EXERCISE REQUIREMENTS →
Down to the last word, output the records below, skipping any images.
########
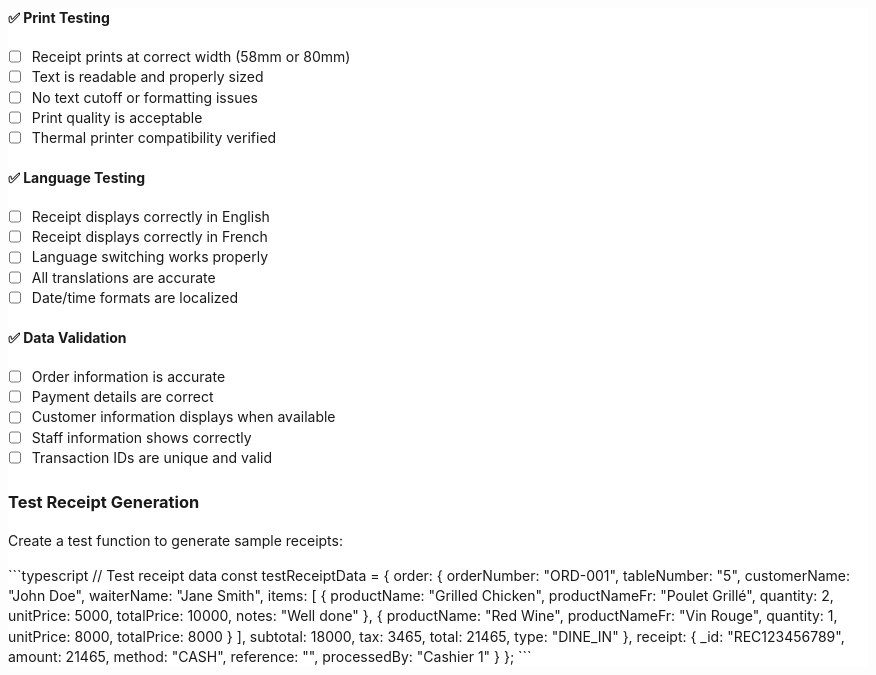 #### ✅ Print Testing
- [ ] Receipt prints at correct width (58mm or 80mm)
- [ ] Text is readable and properly sized
- [ ] No text cutoff or formatting issues
- [ ] Print quality is acceptable
- [ ] Thermal printer compatibility verified

#### ✅ Language Testing
- [ ] Receipt displays correctly in English
- [ ] Receipt displays correctly in French
- [ ] Language switching works properly
- [ ] All translations are accurate
- [ ] Date/time formats are localized

#### ✅ Data Validation
- [ ] Order information is accurate
- [ ] Payment details are correct
- [ ] Customer information displays when available
- [ ] Staff information shows correctly
- [ ] Transaction IDs are unique and valid

### Test Receipt Generation
Create a test function to generate sample receipts:

\`\`\`typescript
// Test receipt data
const testReceiptData = {
  order: {
    orderNumber: "ORD-001",
    tableNumber: "5",
    customerName: "John Doe",
    waiterName: "Jane Smith",
    items: [
      {
        productName: "Grilled Chicken",
        productNameFr: "Poulet Grillé",
        quantity: 2,
        unitPrice: 5000,
        totalPrice: 10000,
        notes: "Well done"
      },
      {
        productName: "Red Wine",
        productNameFr: "Vin Rouge",
        quantity: 1,
        unitPrice: 8000,
        totalPrice: 8000
      }
    ],
    subtotal: 18000,
    tax: 3465,
    total: 21465,
    type: "DINE_IN"
  },
  receipt: {
    _id: "REC123456789",
    amount: 21465,
    method: "CASH",
    reference: "",
    processedBy: "Cashier 1"
  }
};
\`\`\`
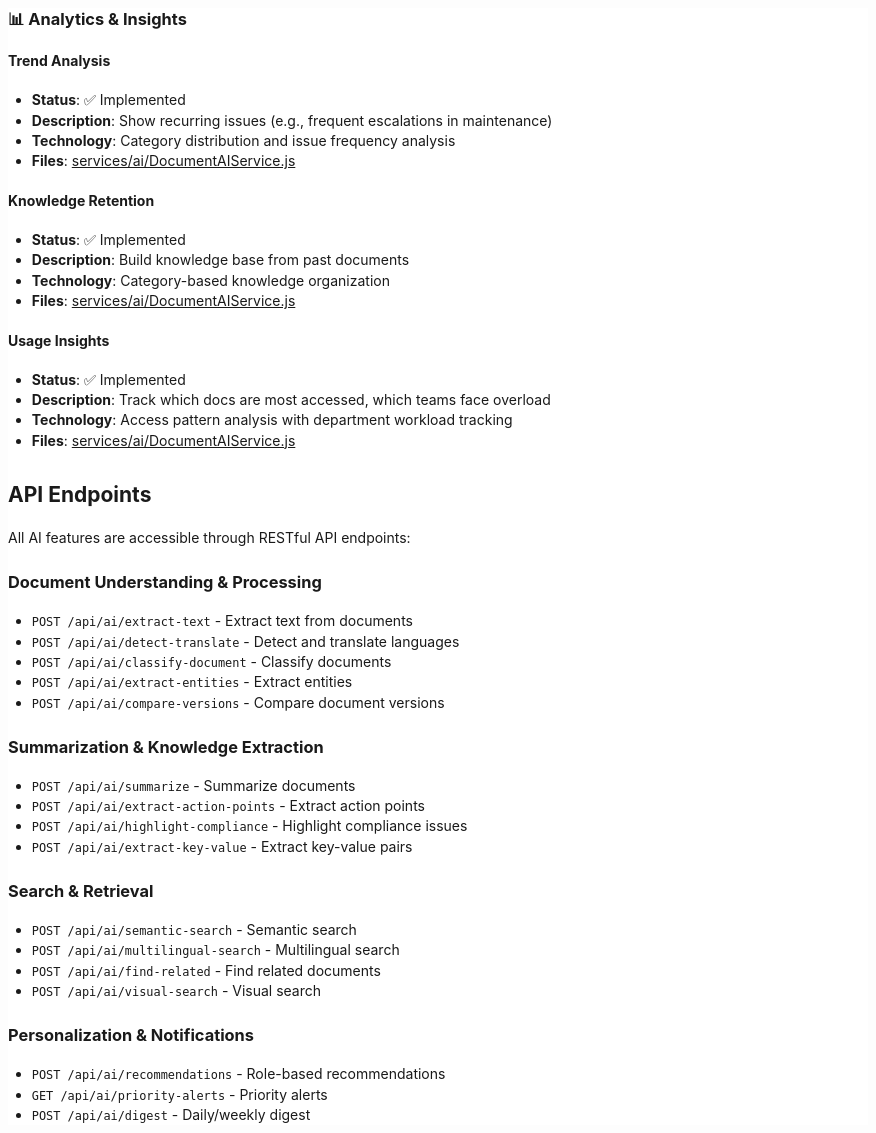 ### 📊 Analytics & Insights

#### Trend Analysis
- **Status**: ✅ Implemented
- **Description**: Show recurring issues (e.g., frequent escalations in maintenance)
- **Technology**: Category distribution and issue frequency analysis
- **Files**: [services/ai/DocumentAIService.js](file://c:\Users\Sumit\Desktop\CODING\KMRL%20Final\SIH_2025\services\ai\DocumentAIService.js)

#### Knowledge Retention
- **Status**: ✅ Implemented
- **Description**: Build knowledge base from past documents
- **Technology**: Category-based knowledge organization
- **Files**: [services/ai/DocumentAIService.js](file://c:\Users\Sumit\Desktop\CODING\KMRL%20Final\SIH_2025\services\ai\DocumentAIService.js)

#### Usage Insights
- **Status**: ✅ Implemented
- **Description**: Track which docs are most accessed, which teams face overload
- **Technology**: Access pattern analysis with department workload tracking
- **Files**: [services/ai/DocumentAIService.js](file://c:\Users\Sumit\Desktop\CODING\KMRL%20Final\SIH_2025\services\ai\DocumentAIService.js)

## API Endpoints

All AI features are accessible through RESTful API endpoints:

### Document Understanding & Processing
- `POST /api/ai/extract-text` - Extract text from documents
- `POST /api/ai/detect-translate` - Detect and translate languages
- `POST /api/ai/classify-document` - Classify documents
- `POST /api/ai/extract-entities` - Extract entities
- `POST /api/ai/compare-versions` - Compare document versions

### Summarization & Knowledge Extraction
- `POST /api/ai/summarize` - Summarize documents
- `POST /api/ai/extract-action-points` - Extract action points
- `POST /api/ai/highlight-compliance` - Highlight compliance issues
- `POST /api/ai/extract-key-value` - Extract key-value pairs

### Search & Retrieval
- `POST /api/ai/semantic-search` - Semantic search
- `POST /api/ai/multilingual-search` - Multilingual search
- `POST /api/ai/find-related` - Find related documents
- `POST /api/ai/visual-search` - Visual search

### Personalization & Notifications
- `POST /api/ai/recommendations` - Role-based recommendations
- `GET /api/ai/priority-alerts` - Priority alerts
- `POST /api/ai/digest` - Daily/weekly digest
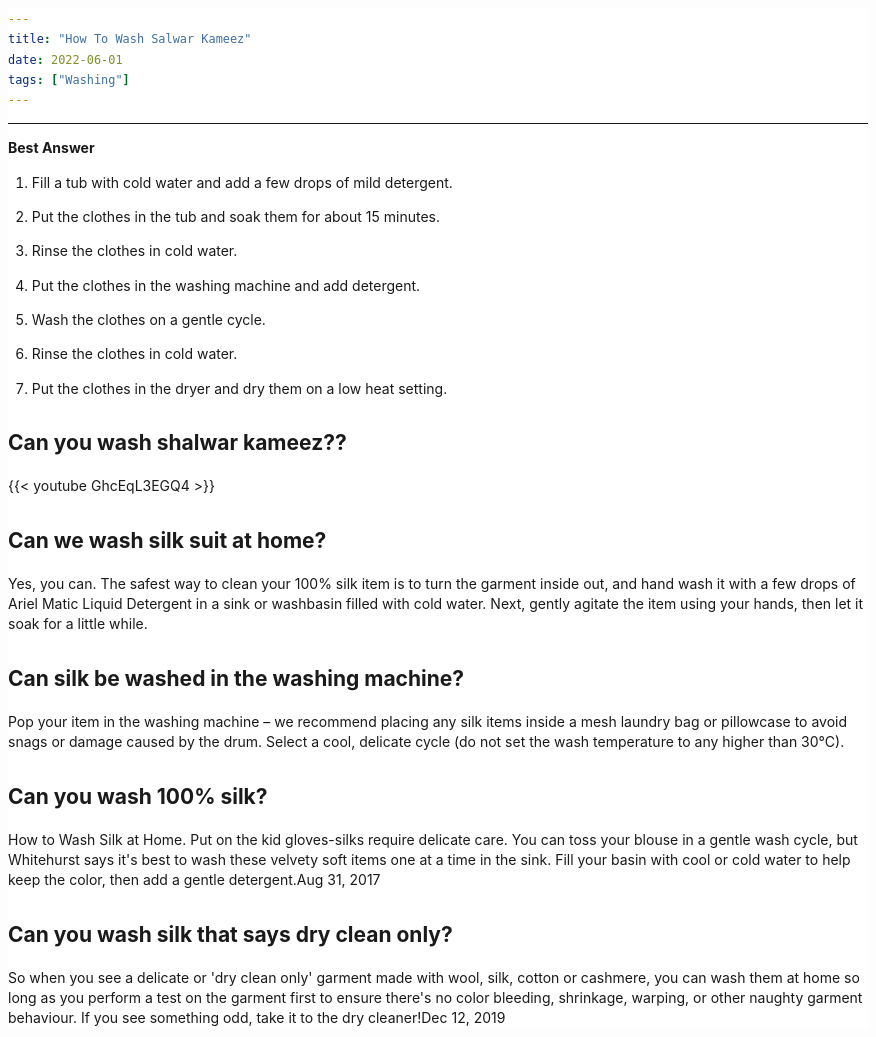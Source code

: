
 ```yaml
---
title: "How To Wash Salwar Kameez"
date: 2022-06-01
tags: ["Washing"]
---
```


---
**Best Answer**


1. Fill a tub with cold water and add a few drops of mild detergent.

2. Put the clothes in the tub and soak them for about 15 minutes.

3. Rinse the clothes in cold water.

4. Put the clothes in the washing machine and add detergent.

5. Wash the clothes on a gentle cycle.

6. Rinse the clothes in cold water.

7. Put the clothes in the dryer and dry them on a low heat setting.

## Can you wash shalwar kameez??

{{< youtube GhcEqL3EGQ4 >}}

## Can we wash silk suit at home?
Yes, you can. The safest way to clean your 100% silk item is to turn the garment inside out, and hand wash it with a few drops of Ariel Matic Liquid Detergent in a sink or washbasin filled with cold water. Next, gently agitate the item using your hands, then let it soak for a little while.

## Can silk be washed in the washing machine?
Pop your item in the washing machine – we recommend placing any silk items inside a mesh laundry bag or pillowcase to avoid snags or damage caused by the drum. Select a cool, delicate cycle (do not set the wash temperature to any higher than 30°C).

## Can you wash 100% silk?
How to Wash Silk at Home. Put on the kid gloves-silks require delicate care. You can toss your blouse in a gentle wash cycle, but Whitehurst says it's best to wash these velvety soft items one at a time in the sink. Fill your basin with cool or cold water to help keep the color, then add a gentle detergent.Aug 31, 2017

## Can you wash silk that says dry clean only?
So when you see a delicate or 'dry clean only' garment made with wool, silk, cotton or cashmere, you can wash them at home so long as you perform a test on the garment first to ensure there's no color bleeding, shrinkage, warping, or other naughty garment behaviour. If you see something odd, take it to the dry cleaner!Dec 12, 2019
########
RESPONSE TO THIS EXERCISE →
 #### ✅ Print Testing
- [ ] Receipt prints at correct width (58mm or 80mm)
- [ ] Text is readable and properly sized
- [ ] No text cutoff or formatting issues
- [ ] Print quality is acceptable
- [ ] Thermal printer compatibility verified

#### ✅ Language Testing
- [ ] Receipt displays correctly in English
- [ ] Receipt displays correctly in French
- [ ] Language switching works properly
- [ ] All translations are accurate
- [ ] Date/time formats are localized

#### ✅ Data Validation
- [ ] Order information is accurate
- [ ] Payment details are correct
- [ ] Customer information displays when available
- [ ] Staff information shows correctly
- [ ] Transaction IDs are unique and valid

### Test Receipt Generation
Create a test function to generate sample receipts:

\`\`\`typescript
// Test receipt data
const testReceiptData = {
  order: {
    orderNumber: "ORD-001",
    tableNumber: "5",
    customerName: "John Doe",
    waiterName: "Jane Smith",
    items: [
      {
        productName: "Grilled Chicken",
        productNameFr: "Poulet Grillé",
        quantity: 2,
        unitPrice: 5000,
        totalPrice: 10000,
        notes: "Well done"
      },
      {
        productName: "Red Wine",
        productNameFr: "Vin Rouge",
        quantity: 1,
        unitPrice: 8000,
        totalPrice: 8000
      }
    ],
    subtotal: 18000,
    tax: 3465,
    total: 21465,
    type: "DINE_IN"
  },
  receipt: {
    _id: "REC123456789",
    amount: 21465,
    method: "CASH",
    reference: "",
    processedBy: "Cashier 1"
  }
};
\`\`\`
 ### 📊 Analytics & Insights

#### Trend Analysis
- **Status**: ✅ Implemented
- **Description**: Show recurring issues (e.g., frequent escalations in maintenance)
- **Technology**: Category distribution and issue frequency analysis
- **Files**: [services/ai/DocumentAIService.js](file://c:\Users\Sumit\Desktop\CODING\KMRL%20Final\SIH_2025\services\ai\DocumentAIService.js)

#### Knowledge Retention
- **Status**: ✅ Implemented
- **Description**: Build knowledge base from past documents
- **Technology**: Category-based knowledge organization
- **Files**: [services/ai/DocumentAIService.js](file://c:\Users\Sumit\Desktop\CODING\KMRL%20Final\SIH_2025\services\ai\DocumentAIService.js)

#### Usage Insights
- **Status**: ✅ Implemented
- **Description**: Track which docs are most accessed, which teams face overload
- **Technology**: Access pattern analysis with department workload tracking
- **Files**: [services/ai/DocumentAIService.js](file://c:\Users\Sumit\Desktop\CODING\KMRL%20Final\SIH_2025\services\ai\DocumentAIService.js)

## API Endpoints

All AI features are accessible through RESTful API endpoints:

### Document Understanding & Processing
- `POST /api/ai/extract-text` - Extract text from documents
- `POST /api/ai/detect-translate` - Detect and translate languages
- `POST /api/ai/classify-document` - Classify documents
- `POST /api/ai/extract-entities` - Extract entities
- `POST /api/ai/compare-versions` - Compare document versions

### Summarization & Knowledge Extraction
- `POST /api/ai/summarize` - Summarize documents
- `POST /api/ai/extract-action-points` - Extract action points
- `POST /api/ai/highlight-compliance` - Highlight compliance issues
- `POST /api/ai/extract-key-value` - Extract key-value pairs

### Search & Retrieval
- `POST /api/ai/semantic-search` - Semantic search
- `POST /api/ai/multilingual-search` - Multilingual search
- `POST /api/ai/find-related` - Find related documents
- `POST /api/ai/visual-search` - Visual search

### Personalization & Notifications
- `POST /api/ai/recommendations` - Role-based recommendations
- `GET /api/ai/priority-alerts` - Priority alerts
- `POST /api/ai/digest` - Daily/weekly digest
Source code

:
 ```yaml
---
title: "How To Wash Salwar Kameez"
date: 2022-06-01
tags: ["Washing"]
---
```


---
**Best Answer**


1. Fill a tub with cold water and add a few drops of mild detergent.

2. Put the clothes in the tub and soak them for about 15 minutes.

3. Rinse the clothes in cold water.

4. Put the clothes in the washing machine and add detergent.

5. Wash the clothes on a gentle cycle.

6. Rinse the clothes in cold water.

7. Put the clothes in the dryer and dry them on a low heat setting.

## Can you wash shalwar kameez??

{{< youtube GhcEqL3EGQ4 >}}

## Can we wash silk suit at home?
Yes, you can. The safest way to clean your 100% silk item is to turn the garment inside out, and hand wash it with a few drops of Ariel Matic Liquid Detergent in a sink or washbasin filled with cold water. Next, gently agitate the item using your hands, then let it soak for a little while.

## Can silk be washed in the washing machine?
Pop your item in the washing machine – we recommend placing any silk items inside a mesh laundry bag or pillowcase to avoid snags or damage caused by the drum. Select a cool, delicate cycle (do not set the wash temperature to any higher than 30°C).

## Can you wash 100% silk?
How to Wash Silk at Home. Put on the kid gloves-silks require delicate care. You can toss your blouse in a gentle wash cycle, but Whitehurst says it's best to wash these velvety soft items one at a time in the sink. Fill your basin with cool or cold water to help keep the color, then add a gentle detergent.Aug 31, 2017

## Can you wash silk that says dry clean only?
So when you see a delicate or 'dry clean only' garment made with wool, silk, cotton or cashmere, you can wash them at home so long as you perform a test on the garment first to ensure there's no color bleeding, shrinkage, warping, or other naughty garment behaviour. If you see something odd, take it to the dry cleaner!Dec 12, 2019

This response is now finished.